On the way to the office, Henry looks at some wildlife paintings on the wall, which Martha says were done by Dale. Then the phone rings. Martha answers. While she’s on the phone, Henry begins to poke around the office.

He finds numerous prayer cards and a file of strange crimes from Stephen King’s previous works that Dale has saved as evidence of how demonic Castle Rock is. Cujo is in there. While Stephen King wrote it really well, rabid animals are all over in the northeast. No one would actually take that seriously as a sign of the devil. It’s a sign that you really need to get your pets their rabies shots.

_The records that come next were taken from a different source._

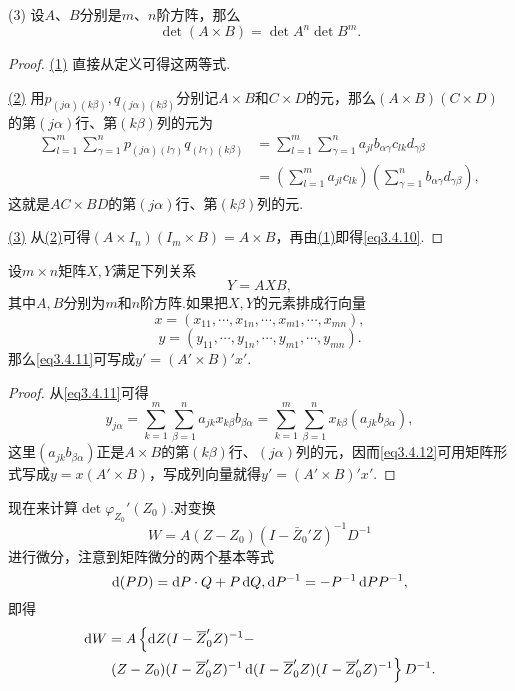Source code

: (3)\hypertarget{3.4.3.1}{}
设$A$、$B$分别是$m$、$n$阶方阵，那么
\begin{equation}\label{eq3.4.10}
	\det(A\times B)=\det A^n\det B^m.
\end{equation}
\begin{proof}
	\hyperlink{3.4.3.1}{(1)}
	直接从定义可得这两等式.
	
	\hyperlink{3.4.3.1}{(2)}
	用$p_{(j\alpha)(k\beta)},q_{(j\alpha)(k\beta)}$分别记$A\times B$和$C\times D$的元，那么$(A\times B)(C\times D)$的第$(j\alpha)$行、第$(k\beta)$列的元为
	\begin{align*}
		\sum_{l=1}^{m}\sum_{\gamma=1}^{n}p_{(j\alpha)(l\gamma)}q_{(l\gamma)(k\beta)}
		&=\sum_{l=1}^{m}\sum_{\gamma=1}^{n}a_{jl}b_{\alpha\gamma}c_{lk}d_{\gamma\beta}\\
		&=\left(\sum_{l=1}^{m}a_{jl}c_{lk}\right)\left(\sum_{\gamma=1}^{n}b_{\alpha\gamma}d_{\gamma\beta}\right),
	\end{align*}
这就是$AC\times BD$的第$(j\alpha)$行、第$(k\beta)$列的元.
	
	\hyperlink{3.4.3.1}{(3)}
	从\hyperlink{3.4.3.1}{(2)}可得$(A\times I_n)(I_m\times B)=A\times B$，再由\hyperlink{3.4.3.1}{(1)}即得\eqref{eq3.4.10}.
\end{proof}
\begin{lemma}\label{lem3.4.6}
	设$m\times n$矩阵$X,Y$满足下列关系
	\begin{equation}\label{eq3.4.11}
		Y=AXB,
	\end{equation}
其中$A,B$分别为$m$和$n$阶方阵.如果把$X,Y$的元素排成行向量
\[x=(x_{11},\cdots,x_{1n},\cdots,x_{m1},\cdots,x_{mn}),\]
\[y=(y_{11},\cdots,y_{1n},\cdots,y_{m1},\cdots,y_{mn}).\]
那么\eqref{eq3.4.11}可写成$y'=(A'\times B)'x'$.
\end{lemma}
\begin{proof}
	从\eqref{eq3.4.11}可得
	\begin{equation}\label{eq3.4.12}
		y_{j\alpha}=\sum_{k=1}^{m}\sum_{\beta=1}^{n}a_{jk}x_{k\beta}b_{\beta\alpha}=\sum_{k=1}^{m}\sum_{\beta=1}^{n}x_{k\beta}(a_{jk}b_{\beta\alpha}),
	\end{equation}
这里$(a_{jk}b_{\beta\alpha})$正是$A\times B$的第$(k\beta)$行、$(j\alpha)$列的元，因而\eqref{eq3.4.12}可用矩阵形式写成$y=x(A'\times B)$，写成列向量就得$y'=(A'\times B)'x'$.
\end{proof}
现在来计算$\det\varphi_{Z_0}'(Z_0)$.对变换
\[W=A(Z-Z_0)(I-\bar{Z}_0'Z)^{-1}D^{-1}\]
进行微分，注意到矩阵微分的两个基本等式
\[\mathop{}\!\mathrm{d}(PD)=\mathop{}\!\mathrm{d} P\cdot Q+P\mathop{}\!\mathrm{d} Q,\mathop{}\!\mathrm{d} P^{-1}=-P^{-1}\mathop{}\!\mathrm{d} PP^{-1},\]
即得
\begin{align*}
	\mathop{}\!\mathrm{d} W
	&=A\left\{\mathop{}\!\mathrm{d} Z(I-{}\mkern1mu\overline{\mkern-1muZ}_0'Z)^{-1}-\right.\\
	&\left. (Z-Z_0)(I-{}\mkern1mu\overline{\mkern-1muZ}_0'Z)^{-1}\mathop{}\!\mathrm{d}(I-{}\mkern1mu\overline{\mkern-1muZ}_0'Z)(I-{}\mkern1mu\overline{\mkern-1muZ}_0'Z)^{-1}\right\}D^{-1}.
\end{align*}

Henry moves on from the newspaper articles to searching through Dale’s desk drawers. He has a drawer full of old calendars from different years, each turned to the page with the same Bible verse, Acts 16:33: Even at that hour of the night, the jailer cared for them and washed their wounds. Then he and everyone in his household were immediately baptized.

Henry is interrupted by Martha returning and asking if he’s black. Her next door neighbor called to warn her that Henry Deaver was her visitor. Martha Lacy is blind, so she didn’t know it was Henry. She says hateful things to Henry, assuming that he killed his father, who was her pastor, and throws him out of the house. Before he leaves, he notices the giant, cartoon-style padlock on the basement door. He asks Martha what’s down there. She just threatens to call the police unless he leaves immediately.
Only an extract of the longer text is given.